### ASSIGNED TASK
Go through the listing beneath this task and return every line that carries the string "grid".

### GIVEN DATA
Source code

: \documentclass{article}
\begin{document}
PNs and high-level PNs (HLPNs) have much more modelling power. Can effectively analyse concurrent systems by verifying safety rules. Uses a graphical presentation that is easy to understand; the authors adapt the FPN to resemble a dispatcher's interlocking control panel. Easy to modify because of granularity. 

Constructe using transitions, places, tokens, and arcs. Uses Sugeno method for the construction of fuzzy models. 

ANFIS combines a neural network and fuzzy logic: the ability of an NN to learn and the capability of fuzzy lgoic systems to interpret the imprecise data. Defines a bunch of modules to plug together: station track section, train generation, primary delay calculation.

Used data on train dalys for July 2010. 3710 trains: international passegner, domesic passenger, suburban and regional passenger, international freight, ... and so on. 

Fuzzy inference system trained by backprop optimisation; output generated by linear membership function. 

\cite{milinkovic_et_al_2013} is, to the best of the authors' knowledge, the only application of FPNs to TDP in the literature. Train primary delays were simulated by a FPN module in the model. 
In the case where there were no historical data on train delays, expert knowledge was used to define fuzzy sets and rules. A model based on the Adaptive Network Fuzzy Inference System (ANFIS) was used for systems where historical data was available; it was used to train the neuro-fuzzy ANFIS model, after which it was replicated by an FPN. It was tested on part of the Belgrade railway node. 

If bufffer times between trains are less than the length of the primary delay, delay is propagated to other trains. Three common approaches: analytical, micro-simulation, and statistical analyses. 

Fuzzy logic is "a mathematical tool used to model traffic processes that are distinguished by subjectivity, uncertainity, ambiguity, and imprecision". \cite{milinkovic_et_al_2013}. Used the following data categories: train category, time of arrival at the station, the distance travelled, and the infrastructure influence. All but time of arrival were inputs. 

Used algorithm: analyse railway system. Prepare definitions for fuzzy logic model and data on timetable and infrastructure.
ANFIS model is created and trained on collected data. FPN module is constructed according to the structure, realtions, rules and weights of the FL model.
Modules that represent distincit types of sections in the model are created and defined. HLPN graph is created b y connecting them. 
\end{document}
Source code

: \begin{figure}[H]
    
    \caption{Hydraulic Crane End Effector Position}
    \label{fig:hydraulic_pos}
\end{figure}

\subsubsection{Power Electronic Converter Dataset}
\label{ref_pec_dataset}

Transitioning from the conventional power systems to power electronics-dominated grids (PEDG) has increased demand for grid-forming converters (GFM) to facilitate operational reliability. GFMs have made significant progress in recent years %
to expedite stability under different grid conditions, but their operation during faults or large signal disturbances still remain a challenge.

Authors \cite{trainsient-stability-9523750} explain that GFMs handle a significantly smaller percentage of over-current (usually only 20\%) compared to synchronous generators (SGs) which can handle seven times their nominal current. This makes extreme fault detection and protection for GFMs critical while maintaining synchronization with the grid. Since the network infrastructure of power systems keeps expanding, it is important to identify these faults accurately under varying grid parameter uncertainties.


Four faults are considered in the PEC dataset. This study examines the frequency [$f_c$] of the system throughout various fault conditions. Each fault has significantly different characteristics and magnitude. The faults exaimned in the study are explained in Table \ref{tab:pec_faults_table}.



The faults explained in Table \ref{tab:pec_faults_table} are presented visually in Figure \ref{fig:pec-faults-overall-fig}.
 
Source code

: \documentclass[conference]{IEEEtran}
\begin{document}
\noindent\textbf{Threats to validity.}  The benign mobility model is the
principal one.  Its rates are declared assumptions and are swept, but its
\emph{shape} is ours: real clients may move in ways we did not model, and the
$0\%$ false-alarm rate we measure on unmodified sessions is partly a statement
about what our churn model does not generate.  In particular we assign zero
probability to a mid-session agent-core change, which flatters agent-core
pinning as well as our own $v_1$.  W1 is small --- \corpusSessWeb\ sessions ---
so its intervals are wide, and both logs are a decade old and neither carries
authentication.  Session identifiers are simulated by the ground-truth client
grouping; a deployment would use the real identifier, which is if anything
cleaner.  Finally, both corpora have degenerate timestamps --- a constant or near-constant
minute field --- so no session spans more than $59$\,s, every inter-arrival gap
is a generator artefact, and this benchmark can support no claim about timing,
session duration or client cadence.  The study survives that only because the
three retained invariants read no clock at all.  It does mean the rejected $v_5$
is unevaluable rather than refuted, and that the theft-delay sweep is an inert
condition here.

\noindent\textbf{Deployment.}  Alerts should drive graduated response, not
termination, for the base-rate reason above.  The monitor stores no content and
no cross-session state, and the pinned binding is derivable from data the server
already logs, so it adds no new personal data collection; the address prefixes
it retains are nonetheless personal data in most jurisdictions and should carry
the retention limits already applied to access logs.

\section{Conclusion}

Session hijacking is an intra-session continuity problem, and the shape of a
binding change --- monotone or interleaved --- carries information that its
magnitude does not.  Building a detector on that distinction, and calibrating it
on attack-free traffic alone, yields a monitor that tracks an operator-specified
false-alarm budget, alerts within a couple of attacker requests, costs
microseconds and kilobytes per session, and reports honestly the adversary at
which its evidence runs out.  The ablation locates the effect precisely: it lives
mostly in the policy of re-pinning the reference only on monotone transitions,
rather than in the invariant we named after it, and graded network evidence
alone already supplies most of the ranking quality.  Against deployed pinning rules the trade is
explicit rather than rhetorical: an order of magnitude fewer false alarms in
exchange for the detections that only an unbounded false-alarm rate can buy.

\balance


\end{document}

### ANSWER AREA
Transitioning from the conventional power systems to power electronics-dominated grids (PEDG) has increased demand for grid-forming converters (GFM) to facilitate operational reliability. GFMs have made significant progress in recent years %
to expedite stability under different grid conditions, but their operation during faults or large signal disturbances still remain a challenge.
Authors \cite{trainsient-stability-9523750} explain that GFMs handle a significantly smaller percentage of over-current (usually only 20\%) compared to synchronous generators (SGs) which can handle seven times their nominal current. This makes extreme fault detection and protection for GFMs critical while maintaining synchronization with the grid. Since the network infrastructure of power systems keeps expanding, it is important to identify these faults accurately under varying grid parameter uncertainties.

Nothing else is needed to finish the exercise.